→ **Task item**: Restate every line of the material below word for word, skipping the images.

━━━━━━

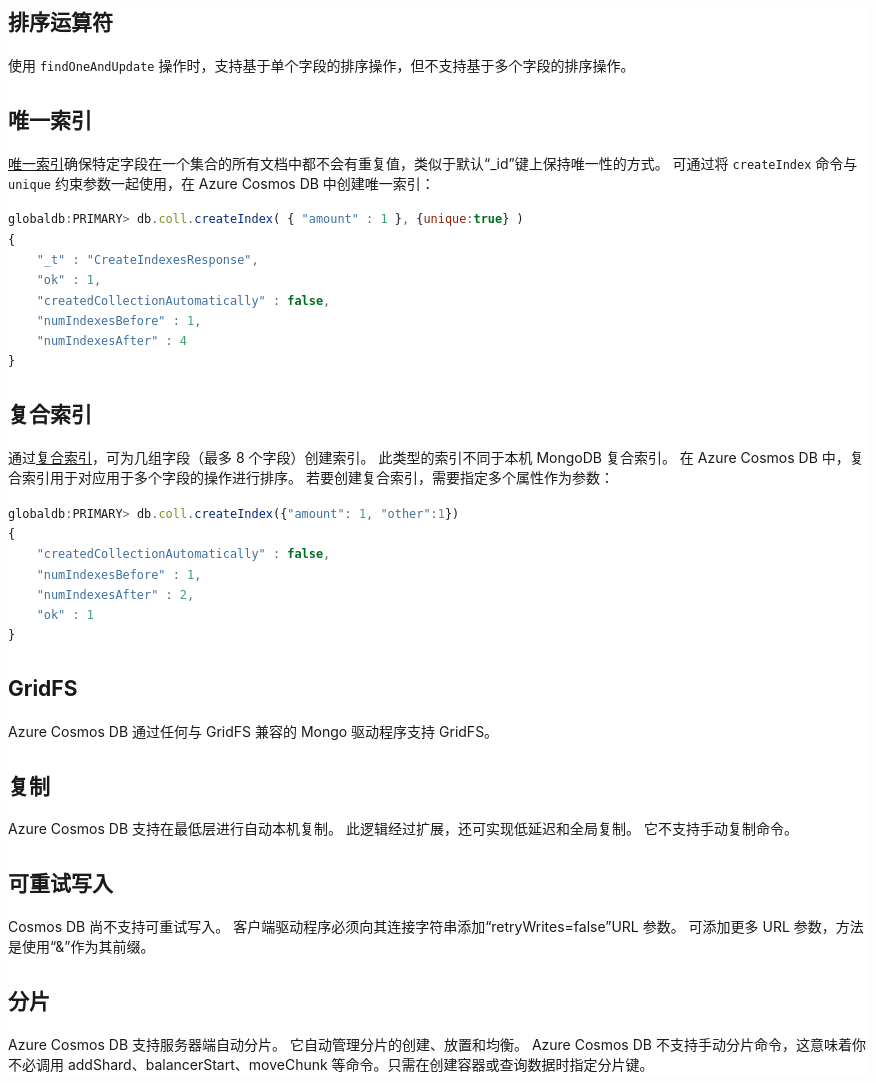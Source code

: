 ## <a name="sort-operations"></a>排序运算符

使用 `findOneAndUpdate` 操作时，支持基于单个字段的排序操作，但不支持基于多个字段的排序操作。

## <a name="unique-indexes"></a>唯一索引

[唯一索引](mongodb-indexing.md#unique-indexes)确保特定字段在一个集合的所有文档中都不会有重复值，类似于默认“_id”键上保持唯一性的方式。 可通过将 `createIndex` 命令与 `unique` 约束参数一起使用，在 Azure Cosmos DB 中创建唯一索引：

```javascript
globaldb:PRIMARY> db.coll.createIndex( { "amount" : 1 }, {unique:true} )
{
    "_t" : "CreateIndexesResponse",
    "ok" : 1,
    "createdCollectionAutomatically" : false,
    "numIndexesBefore" : 1,
    "numIndexesAfter" : 4
}
```

## <a name="compound-indexes"></a>复合索引

通过[复合索引](mongodb-indexing.md#compound-indexes-mongodb-server-version-36)，可为几组字段（最多 8 个字段）创建索引。 此类型的索引不同于本机 MongoDB 复合索引。 在 Azure Cosmos DB 中，复合索引用于对应用于多个字段的操作进行排序。 若要创建复合索引，需要指定多个属性作为参数：

```javascript
globaldb:PRIMARY> db.coll.createIndex({"amount": 1, "other":1})
{
    "createdCollectionAutomatically" : false, 
    "numIndexesBefore" : 1,
    "numIndexesAfter" : 2,
    "ok" : 1
}
```

## <a name="gridfs"></a>GridFS

Azure Cosmos DB 通过任何与 GridFS 兼容的 Mongo 驱动程序支持 GridFS。

## <a name="replication"></a>复制

Azure Cosmos DB 支持在最低层进行自动本机复制。 此逻辑经过扩展，还可实现低延迟和全局复制。 它不支持手动复制命令。

## <a name="retryable-writes"></a>可重试写入

Cosmos DB 尚不支持可重试写入。 客户端驱动程序必须向其连接字符串添加“retryWrites=false”URL 参数。 可添加更多 URL 参数，方法是使用“&”作为其前缀。 

## <a name="sharding"></a>分片

Azure Cosmos DB 支持服务器端自动分片。 它自动管理分片的创建、放置和均衡。 Azure Cosmos DB 不支持手动分片命令，这意味着你不必调用 addShard、balancerStart、moveChunk 等命令。只需在创建容器或查询数据时指定分片键。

━━━━━━

→ **Result for this task**:
Source code

: ## <a name="sort-operations"></a>排序运算符

使用 `findOneAndUpdate` 操作时，支持基于单个字段的排序操作，但不支持基于多个字段的排序操作。

## <a name="unique-indexes"></a>唯一索引

[唯一索引](mongodb-indexing.md#unique-indexes)确保特定字段在一个集合的所有文档中都不会有重复值，类似于默认“_id”键上保持唯一性的方式。 可通过将 `createIndex` 命令与 `unique` 约束参数一起使用，在 Azure Cosmos DB 中创建唯一索引：

```javascript
globaldb:PRIMARY> db.coll.createIndex( { "amount" : 1 }, {unique:true} )
{
    "_t" : "CreateIndexesResponse",
    "ok" : 1,
    "createdCollectionAutomatically" : false,
    "numIndexesBefore" : 1,
    "numIndexesAfter" : 4
}
```

## <a name="compound-indexes"></a>复合索引

通过[复合索引](mongodb-indexing.md#compound-indexes-mongodb-server-version-36)，可为几组字段（最多 8 个字段）创建索引。 此类型的索引不同于本机 MongoDB 复合索引。 在 Azure Cosmos DB 中，复合索引用于对应用于多个字段的操作进行排序。 若要创建复合索引，需要指定多个属性作为参数：

```javascript
globaldb:PRIMARY> db.coll.createIndex({"amount": 1, "other":1})
{
    "createdCollectionAutomatically" : false, 
    "numIndexesBefore" : 1,
    "numIndexesAfter" : 2,
    "ok" : 1
}
```

## <a name="gridfs"></a>GridFS

Azure Cosmos DB 通过任何与 GridFS 兼容的 Mongo 驱动程序支持 GridFS。

## <a name="replication"></a>复制

Azure Cosmos DB 支持在最低层进行自动本机复制。 此逻辑经过扩展，还可实现低延迟和全局复制。 它不支持手动复制命令。

## <a name="retryable-writes"></a>可重试写入

Cosmos DB 尚不支持可重试写入。 客户端驱动程序必须向其连接字符串添加“retryWrites=false”URL 参数。 可添加更多 URL 参数，方法是使用“&”作为其前缀。 

## <a name="sharding"></a>分片

Azure Cosmos DB 支持服务器端自动分片。 它自动管理分片的创建、放置和均衡。 Azure Cosmos DB 不支持手动分片命令，这意味着你不必调用 addShard、balancerStart、moveChunk 等命令。只需在创建容器或查询数据时指定分片键。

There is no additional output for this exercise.